▶ TO DO
Starting with the line containing "1. Conditionals" and going on through the line containing "1. Concurrency - Operating", return the lines of the data below exactly, and only those.

+++ DATA SUPPLIED

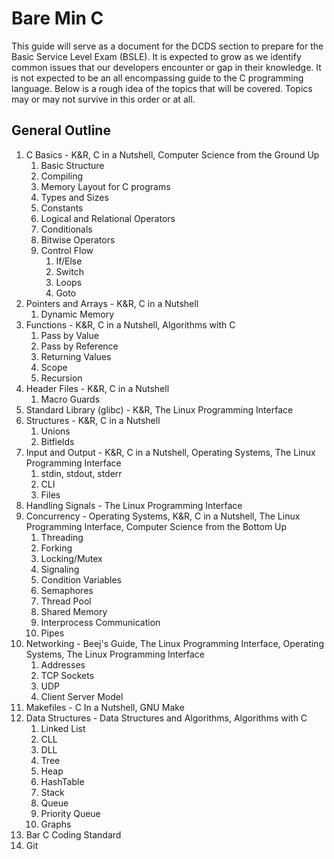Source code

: # Bare Min C
This guide will serve as a document for the DCDS section to prepare for the Basic Service Level Exam (BSLE).  It is expected to grow as we identify common issues that our developers encounter or gap in their knowledge.  It is not expected to be an all encompassing guide to the C programming language. Below is a rough idea of the topics that will be covered.  Topics may or may not survive in this order or at all. 

## General Outline
1. C Basics - K&R, C in a Nutshell, Computer Science from the Ground Up
	1. Basic Structure
	1. Compiling
	1. Memory Layout for C programs
	1. Types and Sizes
	1. Constants
	1. Logical and Relational Operators
	1. Conditionals
	1. Bitwise Operators
	1. Control Flow
		1. If/Else
		1. Switch
		1. Loops
		1. Goto
1. Pointers and Arrays - K&R, C in a Nutshell
	1. Dynamic Memory
1. Functions - K&R, C in a Nutshell, Algorithms with C
	1. Pass by Value
	1. Pass by Reference
	1. Returning Values
	1. Scope
	1. Recursion
1. Header Files - K&R, C in a Nutshell
	1. Macro Guards
1. Standard Library (glibc) - K&R, The Linux Programming Interface
1. Structures - K&R, C in a Nutshell
	1. Unions
	1. Bitfields
1. Input and Output - K&R, C in a Nutshell, Operating Systems, The Linux Programming Interface
	1. stdin, stdout, stderr
	1. CLI
	1. Files
1. Handling Signals - The Linux Programming Interface
1. Concurrency - Operating Systems, K&R, C in a Nutshell, The Linux Programming Interface, Computer Science from the Bottom Up
	1. Threading
	1. Forking
	1. Locking/Mutex
	1. Signaling
	1. Condition Variables
	1. Semaphores
	1. Thread Pool
	1. Shared Memory
	1. Interprocess Communication
	1. Pipes
1. Networking - Beej's Guide, The Linux Programming Interface, Operating Systems, The Linux Programming Interface
	1. Addresses
	1. TCP Sockets
	1. UDP
	1. Client Server Model
1. Makefiles - C In a Nutshell, GNU Make
1. Data Structures - Data Structures and Algorithms, Algorithms with C
	1. Linked List
	1. CLL
	1. DLL
	1. Tree
	1. Heap
	1. HashTable
	1. Stack
	1. Queue
	1. Priority Queue
	1. Graphs
1. Bar C Coding Standard
1. Git 
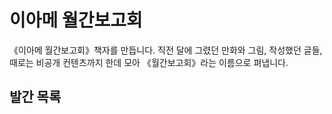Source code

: # 이아메 월간보고회

《이아메 월간보고회》책자를 만듭니다. 직전 달에 그렸던 만화와 그림, 작성했던 글들, 때로는 비공개 컨텐츠까지 한데 모아 《월간보고회》라는 이름으로 펴냅니다. 

## 발간 목록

++++++

▶ ANSWER FOR THIS EXERCISE
	1. Conditionals
	1. Bitwise Operators
	1. Control Flow
		1. If/Else
		1. Switch
		1. Loops
		1. Goto
1. Pointers and Arrays - K&R, C in a Nutshell
	1. Dynamic Memory
1. Functions - K&R, C in a Nutshell, Algorithms with C
	1. Pass by Value
	1. Pass by Reference
	1. Returning Values
	1. Scope
	1. Recursion
1. Header Files - K&R, C in a Nutshell
	1. Macro Guards
1. Standard Library (glibc) - K&R, The Linux Programming Interface
1. Structures - K&R, C in a Nutshell
	1. Unions
	1. Bitfields
1. Input and Output - K&R, C in a Nutshell, Operating Systems, The Linux Programming Interface
	1. stdin, stdout, stderr
	1. CLI
	1. Files
1. Handling Signals - The Linux Programming Interface
1. Concurrency - Operating Systems, K&R, C in a Nutshell, The Linux Programming Interface, Computer Science from the Bottom Up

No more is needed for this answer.